The General Assembly has considered rule of law as an agenda item since 1992, with renewed interest since 2006 and has adopted resolutions at its last three sessions The Security Council has held a number of thematic debates on the rule of law, and adopted resolutions emphasizing the importance of these issues in the context of women, peace and security,child in armed conflict,and the protection of civilians in armed conflict. The Peace building Commission has also regularly addressed rule of law issues with respect to countries on its agenda. The Vienna Declaration and Programmed of Action also require the rule of law be included in human rights education.

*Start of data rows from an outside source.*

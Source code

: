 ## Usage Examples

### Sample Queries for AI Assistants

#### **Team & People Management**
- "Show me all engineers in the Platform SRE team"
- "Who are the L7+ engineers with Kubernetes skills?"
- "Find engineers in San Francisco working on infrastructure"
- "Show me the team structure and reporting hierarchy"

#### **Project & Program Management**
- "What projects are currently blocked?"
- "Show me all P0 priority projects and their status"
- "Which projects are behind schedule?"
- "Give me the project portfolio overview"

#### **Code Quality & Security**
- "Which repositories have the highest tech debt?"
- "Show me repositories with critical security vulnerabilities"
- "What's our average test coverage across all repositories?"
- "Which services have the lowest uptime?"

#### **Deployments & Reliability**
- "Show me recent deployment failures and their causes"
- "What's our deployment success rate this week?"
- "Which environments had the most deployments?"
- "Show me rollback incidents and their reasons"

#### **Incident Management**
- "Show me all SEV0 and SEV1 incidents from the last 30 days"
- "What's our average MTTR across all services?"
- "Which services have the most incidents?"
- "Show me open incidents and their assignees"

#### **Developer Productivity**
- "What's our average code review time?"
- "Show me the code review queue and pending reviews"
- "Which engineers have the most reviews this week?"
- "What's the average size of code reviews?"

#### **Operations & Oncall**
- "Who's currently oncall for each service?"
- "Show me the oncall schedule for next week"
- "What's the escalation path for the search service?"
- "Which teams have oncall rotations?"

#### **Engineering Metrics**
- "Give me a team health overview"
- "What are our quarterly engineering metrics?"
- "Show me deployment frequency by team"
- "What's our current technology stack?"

7) International Bar Association
The Council of the International Bar Association passed a resolution in 2009 endorsing a substantive or “thick” definition of the rule of law:
An independent, impartial judiciary; the presumption of innocence; the right to a fair and public trial without undue delay; a rational and proportionate approach to punishment; a strong and independent legal profession; strict protection of confidential communications between lawyer and client; equality of all before the law; these are all fundamental principles of the Rule of Law. Accordingly, arbitrary arrests; secret trials; indefinite detention without trial; cruel or degrading treatment or punishment; intimidation or corruption in the electoral process, are all unacceptable. The Rule of Law is the foundation of a civilized society. It establishes a transparent process accessible and equal to all. It ensures adherence to principles that both liberate and protect. The IBA calls upon all countries to respect these fundamental principles. It also calls upon its members to speak out in support of the Rule of Law within their respective communities.
8) World Justice Project
As used by the World Justice Project, a non-profit organization committed to advancing the rule of law around the world, the rule of law refers to a rules-based system in which the following four universal principles are upheld:
1. The government and its officials and agents are accountable under the law;
2. The laws are clear, publicized, stable fair, and protect fundamental rights, including the security of personal and property;
3. The process by which the laws are enacted, administered, and enforced is accessible, fair, and efficient;
4. Access to justice is provided by competent, independent, and ethical adjudicators, attorneys or representatives, and judicial officers who are of sufficient number, have adequate resources, and reflect the makeup of the communities they serve.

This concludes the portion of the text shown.